= TASK =
Report every line of the material that contains the string "shapes".

################

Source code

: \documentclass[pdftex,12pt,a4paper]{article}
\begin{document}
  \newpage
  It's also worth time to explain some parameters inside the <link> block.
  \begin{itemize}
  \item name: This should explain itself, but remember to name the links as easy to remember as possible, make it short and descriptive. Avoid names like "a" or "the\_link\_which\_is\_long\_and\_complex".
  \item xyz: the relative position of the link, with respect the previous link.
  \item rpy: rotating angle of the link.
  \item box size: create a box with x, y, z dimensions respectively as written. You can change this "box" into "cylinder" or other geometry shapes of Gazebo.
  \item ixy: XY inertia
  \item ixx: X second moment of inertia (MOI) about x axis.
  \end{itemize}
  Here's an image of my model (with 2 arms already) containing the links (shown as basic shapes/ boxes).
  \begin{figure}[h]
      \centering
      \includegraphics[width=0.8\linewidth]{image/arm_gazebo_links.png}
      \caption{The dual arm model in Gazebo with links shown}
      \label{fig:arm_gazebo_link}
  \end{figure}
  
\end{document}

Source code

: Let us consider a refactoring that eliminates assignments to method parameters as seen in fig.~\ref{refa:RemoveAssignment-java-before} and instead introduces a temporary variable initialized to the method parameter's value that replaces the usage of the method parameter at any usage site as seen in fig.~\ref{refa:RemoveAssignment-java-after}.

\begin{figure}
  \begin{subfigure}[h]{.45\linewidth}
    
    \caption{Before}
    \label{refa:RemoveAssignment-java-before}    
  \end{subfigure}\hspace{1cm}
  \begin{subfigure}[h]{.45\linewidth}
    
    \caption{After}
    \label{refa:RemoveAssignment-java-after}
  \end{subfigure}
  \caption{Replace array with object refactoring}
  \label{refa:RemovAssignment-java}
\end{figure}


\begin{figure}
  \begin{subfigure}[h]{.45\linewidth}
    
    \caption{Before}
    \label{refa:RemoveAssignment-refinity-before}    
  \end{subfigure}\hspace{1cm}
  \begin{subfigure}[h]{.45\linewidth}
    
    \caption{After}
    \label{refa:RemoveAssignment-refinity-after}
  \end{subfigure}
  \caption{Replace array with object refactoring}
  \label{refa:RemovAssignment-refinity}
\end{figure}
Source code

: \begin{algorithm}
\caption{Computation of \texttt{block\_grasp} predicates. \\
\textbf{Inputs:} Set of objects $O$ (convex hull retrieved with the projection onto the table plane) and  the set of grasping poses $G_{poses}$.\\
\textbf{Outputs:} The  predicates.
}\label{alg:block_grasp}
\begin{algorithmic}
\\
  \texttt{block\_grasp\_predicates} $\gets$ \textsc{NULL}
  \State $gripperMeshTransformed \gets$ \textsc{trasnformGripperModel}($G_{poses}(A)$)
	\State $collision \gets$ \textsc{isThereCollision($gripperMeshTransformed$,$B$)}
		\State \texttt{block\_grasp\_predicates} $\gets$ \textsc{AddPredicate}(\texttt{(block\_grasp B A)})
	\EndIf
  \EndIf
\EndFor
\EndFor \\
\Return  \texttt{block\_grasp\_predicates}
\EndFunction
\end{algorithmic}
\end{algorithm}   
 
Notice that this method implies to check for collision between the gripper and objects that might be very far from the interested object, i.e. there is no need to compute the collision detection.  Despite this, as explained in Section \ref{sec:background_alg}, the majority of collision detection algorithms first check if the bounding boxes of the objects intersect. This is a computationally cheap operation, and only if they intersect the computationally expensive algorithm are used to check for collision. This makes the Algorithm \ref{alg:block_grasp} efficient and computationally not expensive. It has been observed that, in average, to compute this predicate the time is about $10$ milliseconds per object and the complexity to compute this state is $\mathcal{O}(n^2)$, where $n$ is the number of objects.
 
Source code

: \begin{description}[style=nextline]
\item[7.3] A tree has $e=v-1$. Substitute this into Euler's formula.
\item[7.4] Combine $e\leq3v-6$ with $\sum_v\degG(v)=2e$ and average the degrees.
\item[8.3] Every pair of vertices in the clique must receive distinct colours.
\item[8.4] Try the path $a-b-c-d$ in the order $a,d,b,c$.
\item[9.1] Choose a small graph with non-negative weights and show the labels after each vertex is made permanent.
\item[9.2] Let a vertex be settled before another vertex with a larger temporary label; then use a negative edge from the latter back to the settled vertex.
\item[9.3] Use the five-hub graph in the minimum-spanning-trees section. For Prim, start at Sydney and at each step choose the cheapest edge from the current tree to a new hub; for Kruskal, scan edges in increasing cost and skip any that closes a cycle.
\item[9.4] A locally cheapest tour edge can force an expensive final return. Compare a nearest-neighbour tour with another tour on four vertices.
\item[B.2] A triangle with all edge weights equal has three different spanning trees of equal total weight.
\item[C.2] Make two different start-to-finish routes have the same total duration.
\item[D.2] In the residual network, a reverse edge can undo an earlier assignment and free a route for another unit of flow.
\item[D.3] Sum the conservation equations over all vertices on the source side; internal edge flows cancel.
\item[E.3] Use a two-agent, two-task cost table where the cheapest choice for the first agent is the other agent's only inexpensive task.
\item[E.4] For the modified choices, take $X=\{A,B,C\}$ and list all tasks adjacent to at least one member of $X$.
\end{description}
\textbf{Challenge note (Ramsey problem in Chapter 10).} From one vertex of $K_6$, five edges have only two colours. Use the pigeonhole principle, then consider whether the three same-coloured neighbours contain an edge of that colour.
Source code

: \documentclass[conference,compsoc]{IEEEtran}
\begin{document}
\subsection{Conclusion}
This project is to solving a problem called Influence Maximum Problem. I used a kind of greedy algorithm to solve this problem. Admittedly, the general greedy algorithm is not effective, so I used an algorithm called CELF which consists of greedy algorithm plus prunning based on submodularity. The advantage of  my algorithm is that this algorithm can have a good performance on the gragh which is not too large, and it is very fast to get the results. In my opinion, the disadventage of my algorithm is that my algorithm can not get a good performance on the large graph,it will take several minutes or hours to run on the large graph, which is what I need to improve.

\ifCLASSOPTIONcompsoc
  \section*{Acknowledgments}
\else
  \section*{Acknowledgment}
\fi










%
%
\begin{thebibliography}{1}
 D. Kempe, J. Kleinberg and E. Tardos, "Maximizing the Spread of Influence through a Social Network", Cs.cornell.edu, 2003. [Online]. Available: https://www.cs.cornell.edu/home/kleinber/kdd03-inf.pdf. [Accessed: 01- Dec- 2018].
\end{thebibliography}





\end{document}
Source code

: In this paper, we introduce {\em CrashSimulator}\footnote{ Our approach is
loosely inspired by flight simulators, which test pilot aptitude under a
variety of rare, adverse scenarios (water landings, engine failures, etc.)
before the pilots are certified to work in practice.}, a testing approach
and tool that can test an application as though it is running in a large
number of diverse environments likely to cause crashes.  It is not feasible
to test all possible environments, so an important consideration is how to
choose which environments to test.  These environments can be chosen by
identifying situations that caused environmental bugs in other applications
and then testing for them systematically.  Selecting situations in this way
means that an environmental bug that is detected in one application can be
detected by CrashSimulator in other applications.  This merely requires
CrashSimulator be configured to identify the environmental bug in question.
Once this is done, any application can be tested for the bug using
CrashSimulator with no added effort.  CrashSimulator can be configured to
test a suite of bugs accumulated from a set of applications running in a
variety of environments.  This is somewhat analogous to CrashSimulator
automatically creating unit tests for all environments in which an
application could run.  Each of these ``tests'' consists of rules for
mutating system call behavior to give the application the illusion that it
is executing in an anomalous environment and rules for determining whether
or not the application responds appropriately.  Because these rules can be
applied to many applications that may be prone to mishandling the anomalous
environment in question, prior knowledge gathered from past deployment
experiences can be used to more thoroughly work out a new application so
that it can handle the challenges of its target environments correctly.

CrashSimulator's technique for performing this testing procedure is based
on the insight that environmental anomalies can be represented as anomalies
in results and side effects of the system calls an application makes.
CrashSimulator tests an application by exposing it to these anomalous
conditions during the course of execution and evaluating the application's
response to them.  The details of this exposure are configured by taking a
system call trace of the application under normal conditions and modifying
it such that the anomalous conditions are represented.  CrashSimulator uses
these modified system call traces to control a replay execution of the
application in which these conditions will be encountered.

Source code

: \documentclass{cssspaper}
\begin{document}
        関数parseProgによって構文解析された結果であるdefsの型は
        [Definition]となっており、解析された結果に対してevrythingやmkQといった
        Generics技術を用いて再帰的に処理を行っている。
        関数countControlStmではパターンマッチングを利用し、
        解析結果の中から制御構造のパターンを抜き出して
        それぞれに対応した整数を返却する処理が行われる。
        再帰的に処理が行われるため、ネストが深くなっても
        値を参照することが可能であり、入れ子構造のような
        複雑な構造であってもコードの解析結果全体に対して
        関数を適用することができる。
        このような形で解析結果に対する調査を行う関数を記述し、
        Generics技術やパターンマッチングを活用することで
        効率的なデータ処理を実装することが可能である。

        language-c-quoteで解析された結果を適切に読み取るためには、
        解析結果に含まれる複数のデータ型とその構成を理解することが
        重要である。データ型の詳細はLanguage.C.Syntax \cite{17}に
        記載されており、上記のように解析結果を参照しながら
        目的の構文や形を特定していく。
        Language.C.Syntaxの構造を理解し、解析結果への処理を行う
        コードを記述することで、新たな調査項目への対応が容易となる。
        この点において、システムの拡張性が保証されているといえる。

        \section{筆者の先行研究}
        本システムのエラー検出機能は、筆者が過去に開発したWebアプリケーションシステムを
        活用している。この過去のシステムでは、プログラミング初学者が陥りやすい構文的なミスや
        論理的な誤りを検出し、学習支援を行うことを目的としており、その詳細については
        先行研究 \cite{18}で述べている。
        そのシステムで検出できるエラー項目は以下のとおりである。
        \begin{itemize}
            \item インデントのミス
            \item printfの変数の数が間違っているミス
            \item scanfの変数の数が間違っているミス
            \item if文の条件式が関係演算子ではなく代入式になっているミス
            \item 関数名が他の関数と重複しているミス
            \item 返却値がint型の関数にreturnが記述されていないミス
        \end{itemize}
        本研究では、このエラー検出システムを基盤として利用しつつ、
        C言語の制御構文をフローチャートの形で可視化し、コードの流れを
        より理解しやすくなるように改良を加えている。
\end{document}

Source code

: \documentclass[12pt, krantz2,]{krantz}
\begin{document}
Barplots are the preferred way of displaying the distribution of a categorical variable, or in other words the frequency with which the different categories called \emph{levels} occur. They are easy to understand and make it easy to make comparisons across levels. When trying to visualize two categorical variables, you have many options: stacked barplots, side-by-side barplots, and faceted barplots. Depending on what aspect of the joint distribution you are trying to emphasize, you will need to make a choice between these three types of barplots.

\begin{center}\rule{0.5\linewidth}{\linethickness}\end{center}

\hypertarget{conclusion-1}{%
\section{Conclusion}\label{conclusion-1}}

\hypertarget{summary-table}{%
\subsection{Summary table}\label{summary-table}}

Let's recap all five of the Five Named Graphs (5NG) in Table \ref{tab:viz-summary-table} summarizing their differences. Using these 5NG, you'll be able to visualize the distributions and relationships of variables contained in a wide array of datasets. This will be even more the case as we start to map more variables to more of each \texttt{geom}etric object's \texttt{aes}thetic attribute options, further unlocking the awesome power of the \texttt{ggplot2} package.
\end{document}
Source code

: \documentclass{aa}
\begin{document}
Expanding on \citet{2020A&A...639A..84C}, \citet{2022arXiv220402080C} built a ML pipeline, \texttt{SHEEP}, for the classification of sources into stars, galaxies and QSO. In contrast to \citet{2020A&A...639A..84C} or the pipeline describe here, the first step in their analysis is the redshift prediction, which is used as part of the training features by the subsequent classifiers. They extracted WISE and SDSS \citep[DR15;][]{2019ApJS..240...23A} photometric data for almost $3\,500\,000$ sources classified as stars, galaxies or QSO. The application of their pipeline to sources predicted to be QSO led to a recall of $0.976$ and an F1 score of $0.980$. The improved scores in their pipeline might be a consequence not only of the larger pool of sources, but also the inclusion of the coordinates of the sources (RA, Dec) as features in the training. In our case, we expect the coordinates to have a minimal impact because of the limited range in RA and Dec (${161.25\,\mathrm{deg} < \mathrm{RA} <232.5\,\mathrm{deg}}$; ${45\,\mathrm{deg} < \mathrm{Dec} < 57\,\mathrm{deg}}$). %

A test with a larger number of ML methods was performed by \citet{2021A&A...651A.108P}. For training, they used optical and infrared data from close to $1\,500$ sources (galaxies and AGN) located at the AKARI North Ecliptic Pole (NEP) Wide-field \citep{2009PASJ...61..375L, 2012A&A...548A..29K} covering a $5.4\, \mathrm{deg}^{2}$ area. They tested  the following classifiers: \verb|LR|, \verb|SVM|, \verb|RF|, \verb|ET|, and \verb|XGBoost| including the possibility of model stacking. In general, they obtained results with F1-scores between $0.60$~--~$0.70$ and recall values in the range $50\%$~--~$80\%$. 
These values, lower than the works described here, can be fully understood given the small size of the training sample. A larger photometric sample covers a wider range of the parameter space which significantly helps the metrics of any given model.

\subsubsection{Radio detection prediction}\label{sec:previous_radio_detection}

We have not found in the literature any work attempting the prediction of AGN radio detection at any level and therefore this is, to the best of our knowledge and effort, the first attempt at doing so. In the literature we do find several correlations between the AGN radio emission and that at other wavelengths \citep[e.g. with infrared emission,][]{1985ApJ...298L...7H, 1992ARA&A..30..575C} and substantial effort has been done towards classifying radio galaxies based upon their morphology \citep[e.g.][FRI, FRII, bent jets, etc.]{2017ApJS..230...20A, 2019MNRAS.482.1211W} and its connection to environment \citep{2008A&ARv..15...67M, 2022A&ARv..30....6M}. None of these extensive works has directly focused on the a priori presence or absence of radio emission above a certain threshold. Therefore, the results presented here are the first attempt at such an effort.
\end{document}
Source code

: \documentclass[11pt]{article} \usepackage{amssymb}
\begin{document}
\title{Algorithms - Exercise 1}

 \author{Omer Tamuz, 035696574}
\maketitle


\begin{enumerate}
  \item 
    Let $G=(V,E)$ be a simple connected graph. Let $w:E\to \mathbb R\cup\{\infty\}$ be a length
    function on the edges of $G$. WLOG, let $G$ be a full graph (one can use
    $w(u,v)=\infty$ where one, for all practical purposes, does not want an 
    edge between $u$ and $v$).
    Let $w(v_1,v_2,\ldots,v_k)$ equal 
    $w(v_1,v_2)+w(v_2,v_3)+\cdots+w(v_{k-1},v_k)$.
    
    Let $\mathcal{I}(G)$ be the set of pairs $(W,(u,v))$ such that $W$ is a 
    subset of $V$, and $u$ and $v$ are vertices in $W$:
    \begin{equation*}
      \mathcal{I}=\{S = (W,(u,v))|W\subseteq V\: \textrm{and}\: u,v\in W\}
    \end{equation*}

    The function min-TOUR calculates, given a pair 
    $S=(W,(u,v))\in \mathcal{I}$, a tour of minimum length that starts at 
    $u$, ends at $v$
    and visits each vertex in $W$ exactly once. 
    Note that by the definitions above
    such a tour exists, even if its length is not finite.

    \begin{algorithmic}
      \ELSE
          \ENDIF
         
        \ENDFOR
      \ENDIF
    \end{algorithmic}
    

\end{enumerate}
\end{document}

################

= RESULT OF THE TASK =
  \item box size: create a box with x, y, z dimensions respectively as written. You can change this "box" into "cylinder" or other geometry shapes of Gazebo.
  Here's an image of my model (with 2 arms already) containing the links (shown as basic shapes/ boxes).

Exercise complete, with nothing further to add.